The Democrats did not support the passage of the 30 per cent rebate bill in 1998 and we do not support it now. We have heard in this place about the politicisation of the Public Service. In the case of private health insurance, the regulator of the insurers is also the policy adviser to the minister, which I think blurs the boundaries considerably, leaving the industry at the mercy of unpredictable political decisions. Now we have direct involvement by the minister in the administration of operational issues that affect the industry. In this bill, the minister is granted considerable discretion in determining whether insurers should be disciplined, as well as the powers to refuse loyalty benefits dependent on management expenses. There are no guidelines provided as to what the parameters are for the minister's discretion.

This government seems to have real problems deciding whether it wants a free market or a nationalised industry. Irrespective of that, I believe that greater transparency is important in this $2.3 billion investment by taxpayers. Taxpayers and industry should be able to see where the intervention of the minister and the Public Service occur and for what reasons. Perusal of the private health insurance web site and the Department of Health and Ageing's circulars reveals an extraordinary lack of guidance by the department in terms of how they interpret in operational terms the regulations for private health insurance. In stark contrast to other agencies with regulatory powers, such as the Australian Taxation Office, there is absolutely no information on how the department interpret the law. I do not believe this should be allowed to continue, given the size of the government investment and the lack of certainty this provides to insurers, hospitals and manufacturers. At best there appears to be a conspiracy of silence.

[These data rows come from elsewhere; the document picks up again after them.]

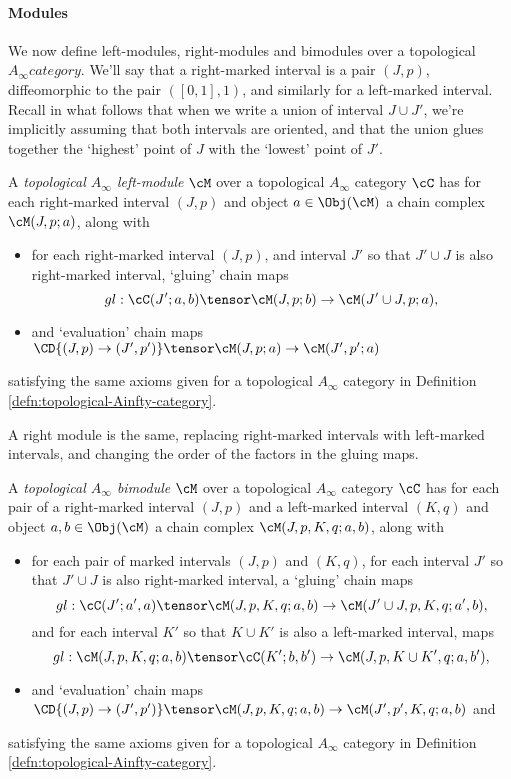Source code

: \paragraph{Modules}
We now define left-modules, right-modules and bimodules over a topological $A_\infty category$. We'll say that a right-marked interval is a pair $(J,p)$, diffeomorphic to the pair $([0,1],1)$, and similarly for a left-marked interval. Recall in what follows that when we write a union of interval $J \cup J'$, we're implicitly assuming that both intervals are oriented, and that the union glues together the `highest' point of $J$ with the `lowest' point of $J'$.

\begin{defn}
\label{defn:topological-Ainfty-module}%
A \emph{topological $A_\infty$ left-module} $\cM$ over a topological $A_\infty$ category $\cC$ has for each right-marked interval $(J,p)$ and object $a \in \Obj(\cM)$ a chain complex $\cM(J,p; a)$, along with
\begin{itemize}
\item for each right-marked interval $(J,p)$, and interval $J'$ so that $J' \cup J$ is also right-marked interval, `gluing' chain maps
$$gl: \cC(J';a,b) \tensor \cM(J,p;b) \to \cM(J' \cup J,p;a),$$
\item and `evaluation' chain maps $\CD{(J,p) \to (J',p')} \tensor \cM(J,p;a) \to \cM(J',p';a)$
\end{itemize}
satisfying the same axioms given for a topological $A_\infty$ category in Definition \ref{defn:topological-Ainfty-category}.
\end{defn}

A right module is the same, replacing right-marked intervals with left-marked intervals, and changing the order of the factors in the gluing maps.

\begin{defn}
\label{defn:topological-Ainfty-bimodule}%
A \emph{topological $A_\infty$ bimodule} $\cM$ over a topological $A_\infty$ category $\cC$ has for each pair of a right-marked interval $(J,p)$ and a left-marked interval $(K,q)$ and object $a,b \in \Obj(\cM)$ a chain complex $\cM(J,p,K,q; a,b)$, along with
\begin{itemize}
\item for each pair of marked intervals $(J,p)$ and $(K,q)$, for each interval $J'$ so that $J' \cup J$ is also right-marked interval, a `gluing' chain maps
$$gl: \cC(J';a',a) \tensor \cM(J,p,K,q;a,b) \to \cM(J' \cup J,p,K,q;a',b),$$
and for each interval $K'$ so that $K \cup K'$ is also a left-marked interval, maps
$$gl: \cM(J,p,K,q;a,b) \tensor \cC(K';b,b') \to \cM(J,p,K \cup K',q;a,b'),$$
\item and `evaluation' chain maps $\CD{(J,p) \to (J',p')} \tensor \cM(J,p,K,q;a,b) \to \cM(J',p',K,q;a,b)$ and 
\end{itemize}
satisfying the same axioms given for a topological $A_\infty$ category in Definition \ref{defn:topological-Ainfty-category}.
\end{defn}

I will therefore be moving amendments to make more transparent the operation of the Department of Health and Ageing and the minister with regard to the operation of private health insurance. If indeed the insurance industry is effectively an instrument of government policies then the Democrats want the interventions of the minister and her department available for scrutiny. I will also be moving a second reading amendment which calls on the government to study the replacement of the 30 per cent private health insurance rebate with a capped and means tested rebate in line with the Private Health Insurance Incentives Scheme previously in place and the removal of the Lifetime Health Cover age loading on premiums. I move:

At the end of the motion, add:

“but the Senate accepts that while private health insurance will continue to be important in people's health choices should they wish to pay for it, it calls on the Government to limit the use of taxpayer subsidies of private health insurance by:

(a) replacing the 30 per cent private health insurance rebate with a capped and means-tested rebate in line with the private health insurance incentive scheme previously in place; and

(b) removing Lifetime Health Cover age loadings on premiums”.